The courtier’s behavior:
One of the most popular books in circulation at that time was a work by an Italian nobleman, Count Castiglioni, called The Book of the Courtin’. It contained detailed advice about how a courtier should behave and what sort of man he should aim to be. This book had been reprinted many times and was popular throughout the whole of Europe.

All Young gentlemen followed the instructions laid down in this book. Castiglione insisted that a gentleman be courageous and skilled in the use of weapons. ‘This meant that the young nobleman learned fencing, so that if his or his family’s honor were insulted, he could challenge his opponent to a duel – as Laertes does to Hamlet.

A sporting gentleman:

The courtier had to be a skilled rider and especially good at hunting. Both Elizabeth I and James I were very keen hunters, so it was necessary for their courtiers to be good at this sport. Falconry was another popular out-of-doors sport, and so was swimming. Swimming was a favorite pastime with some of Elizabeth’s courtiers; on one occasion, she was forced to ban a swimming race from Westminster to London Bridge organized by one of her noblemen.

Facts you Must Know About Hamlet courtier in Hamlet Drama.

The ritual of courtship and love:
Above all, the courtier knew how to treat a lady politely and courteously. He was able to dance and make pleasant conversation. If he admired a lady, he wrote poems or stories, praising her beauty or her honor. Hamlet, for example, wrote ‘words sweet breath’ to Ophelia. To become betrothed to a lady, it was necessary to ask her father’s permission to court her. Sometimes this was refused if the young man was not rich enough or not well connected.

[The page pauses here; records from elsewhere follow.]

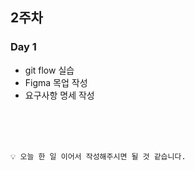 ## 2주차

### Day 1

- git flow 실습
- Figma 목업 작성
- 요구사항 명세 작성

<br/><br/><br/>

```
💡 오늘 한 일 이어서 작성해주시면 될 것 같습니다.
```
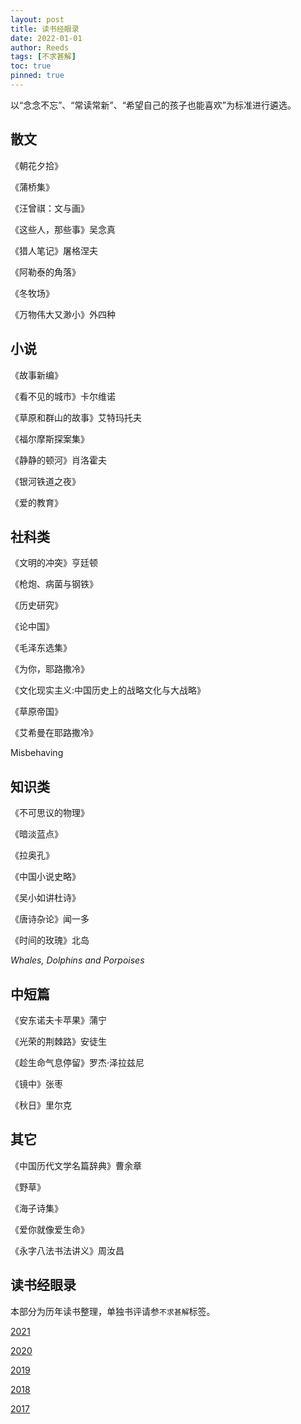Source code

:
 ```yaml
---
layout: post
title: 读书经眼录
date: 2022-01-01
author: Reeds
tags: [不求甚解]
toc: true
pinned: true
---
```


  以“念念不忘”、“常读常新”、“希望自己的孩子也能喜欢”为标准进行遴选。

<!--- more --->

## 散文

《朝花夕拾》

《蒲桥集》

《汪曾祺：文与画》

《这些人，那些事》吴念真

《猎人笔记》屠格涅夫

《阿勒泰的角落》

《冬牧场》

《万物伟大又渺小》外四种

## 小说

《故事新编》

《看不见的城市》卡尔维诺

《草原和群山的故事》艾特玛托夫

《福尔摩斯探案集》

《静静的顿河》肖洛霍夫

《银河铁道之夜》

《爱的教育》

## 社科类

《文明的冲突》亨廷顿

《枪炮、病菌与钢铁》

《历史研究》

《论中国》

《毛泽东选集》

《为你，耶路撒冷》

《文化现实主义:中国历史上的战略文化与大战略》

《草原帝国》

《艾希曼在耶路撒冷》

Misbehaving

## 知识类

《不可思议的物理》

《暗淡蓝点》

《拉奥孔》

《中国小说史略》

《吴小如讲杜诗》

《唐诗杂论》闻一多

《时间的玫瑰》北岛

*Whales, Dolphins and Porpoises*

## 中短篇

《安东诺夫卡苹果》蒲宁

《光荣的荆棘路》安徒生

《趁生命气息停留》罗杰·泽拉兹尼

《镜中》张枣

《秋日》里尔克

## 其它

《中国历代文学名篇辞典》曹余章

《野草》

《海子诗集》

《爱你就像爱生命》

《永字八法书法讲义》周汝昌

## 读书经眼录

本部分为历年读书整理，单独书评请参`不求甚解`标签。

[2021](https://yiweipei.github.io/Reeds.Yiwei.Pei/%E8%AF%BB%E4%B9%A6%E7%BB%8F%E7%9C%BC%E5%BD%952021/)

[2020](https://yiweipei.github.io/Reeds.Yiwei.Pei/%E8%AF%BB%E4%B9%A6%E7%BB%8F%E7%9C%BC%E5%BD%952020/)

[2019](https://yiweipei.github.io/Reeds.Yiwei.Pei/%E8%AF%BB%E4%B9%A6%E7%BB%8F%E7%9C%BC%E5%BD%952019/)

[2018](https://yiweipei.github.io/Reeds.Yiwei.Pei/%E8%AF%BB%E4%B9%A6%E7%BB%8F%E7%9C%BC%E5%BD%952018/)

[2017](https://yiweipei.github.io/Reeds.Yiwei.Pei/%E8%AF%BB%E4%B9%A6%E7%BB%8F%E7%9C%BC%E5%BD%952017/)
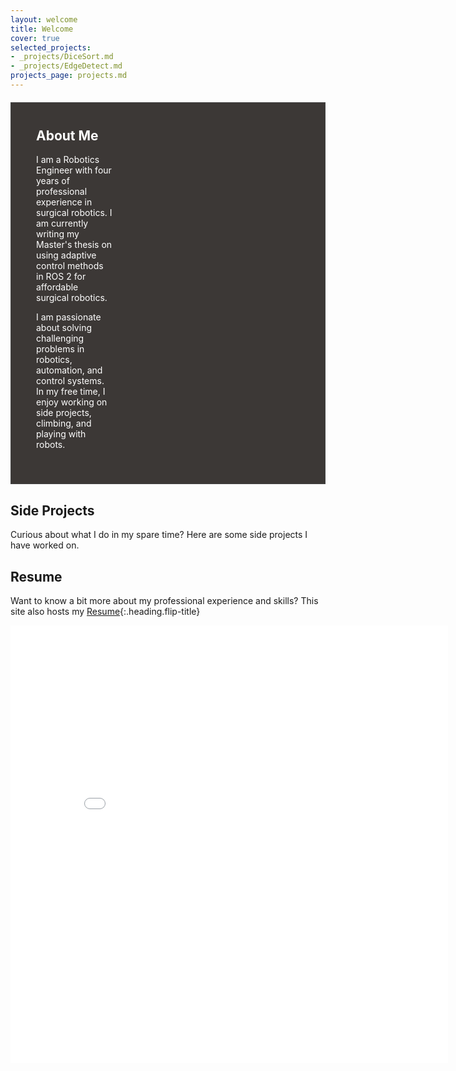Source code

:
 ```yaml
---
layout: welcome
title: Welcome
cover: true
selected_projects:
- _projects/DiceSort.md
- _projects/EdgeDetect.md
projects_page: projects.md
---
```


<div style="display: flex; align-items: stretch; margin: 20px 0; padding: 20px; border: 1px solid #444; border-radius: 0; background-color: #3c3836; color: #fff;">
  <!-- About Text -->
  <div style="flex: 1; padding: 20px;">
    <h2 style="margin-top: 0; color: #fff;">About Me</h2>
    <p>
      I am a Robotics Engineer with four years of professional experience in surgical robotics. 
      I am currently writing my Master's thesis on using adaptive control methods in ROS 2 for affordable surgical robotics.
    </p>
    <p>
      I am passionate about solving challenging problems in robotics, automation, and control systems. 
      In my free time, I enjoy working on side projects, climbing, and playing with robots.
    </p>
  </div>

  <!-- Avatar Image -->
  <div class="avatar-container" style="flex: 0 0 300px; background-image: url('/assets/img/avatar.JPEG'); background-size: cover; background-position: center;">
  </div>
</div>

<style>
  /* Hide the avatar image on screens smaller than 768px */
  @media screen and (max-width: 768px) {
    .avatar-container {
      display: none;
    }
  }
</style>

## Side Projects
Curious about what I do in my spare time? Here are some side projects I have worked on.

<!--projects-->

## Resume
Want to know a bit more about my professional experience and skills? This site also hosts my [Resume]{:.heading.flip-title}

<!--html element to embed pdf resume and hide on mobile (Because it looks bad)-->

<html lang="en">
<head>
    <meta charset="UTF-8">
    <meta name="viewport" content="width=device-width, initial-scale=1.0">
    <title>PDF Embed</title>
    <style>
        /* Hide the PDF on screens smaller than 768px (standard tablet size) */
        @media screen and (max-width: 768px) {
            #pdf-embed {
                display: none;
            }
        }
    </style>
</head>
<body>
    <embed id="pdf-embed" src="/assets/LiamNolanCV.pdf" type="application/pdf" width="700px" height="700px"/>
</body>
</html>

[Resume]: /resume/
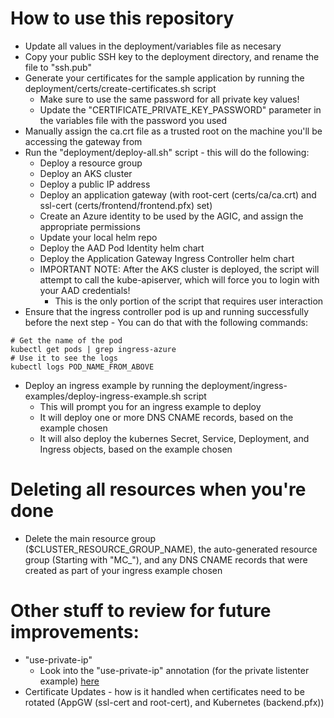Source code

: # How to use this repository
- Update all values in the deployment/variables file as necesary
- Copy your public SSH key to the deployment directory, and rename the file to "ssh.pub"
- Generate your certificates for the sample application by running the deployment/certs/create-certificates.sh script
   - Make sure to use the same password for all private key values!
   - Update the "CERTIFICATE_PRIVATE_KEY_PASSWORD" parameter in the variables file with the password you used
- Manually assign the ca.crt file as a trusted root on the machine you'll be accessing the gateway from
- Run the "deployment/deploy-all.sh" script - this will do the following:
   - Deploy a resource group
   - Deploy an AKS cluster
   - Deploy a public IP address
   - Deploy an application gateway (with root-cert (certs/ca/ca.crt) and ssl-cert (certs/frontend/frontend.pfx) set)
   - Create an Azure identity to be used by the AGIC, and assign the appropriate permissions
   - Update your local helm repo
   - Deploy the AAD Pod Identity helm chart
   - Deploy the Application Gateway Ingress Controller helm chart
   - IMPORTANT NOTE:  After the AKS cluster is deployed, the script will attempt to call the kube-apiserver, which will force you to login with your AAD credentials!
      - This is the only portion of the script that requires user interaction
- Ensure that the ingress controller pod is up and running successfully before the next step - You can do that with the following commands:
```
# Get the name of the pod
kubectl get pods | grep ingress-azure
# Use it to see the logs
kubectl logs POD_NAME_FROM_ABOVE
```
- Deploy an ingress example by running the deployment/ingress-examples/deploy-ingress-example.sh script
   - This will prompt you for an ingress example to deploy
   - It will deploy one or more DNS CNAME records, based on the example chosen
   - It will also deploy the kubernes Secret, Service, Deployment, and Ingress objects, based on the example chosen

# Deleting all resources when you're done
- Delete the main resource group ($CLUSTER_RESOURCE_GROUP_NAME), the auto-generated resource group (Starting with "MC_"), and any DNS CNAME records that were created as part of your ingress example chosen

# Other stuff to review for future improvements:
- "use-private-ip"
   - Look into the "use-private-ip" annotation (for the private listenter example) [here](https://github.com/Azure/application-gateway-kubernetes-ingress/blob/master/docs/annotations.md#use-private-ip)
- Certificate Updates - how is it handled when certificates need to be rotated (AppGW (ssl-cert and root-cert), and Kubernetes (backend.pfx))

Not everyone married for love, and young girls were often forced into marriage with old but rich or powerful men.

One of the dangers of court life was that there were always intrigues, as well as entertainments. People fell in and out of favor very quickly if they did not know how to flatter the right people. Many a courtier was banished from court not because he was dishonorable or bad-mannered but because he had committed some slight offence which earned the disapproval of the Queen or one of her ministers.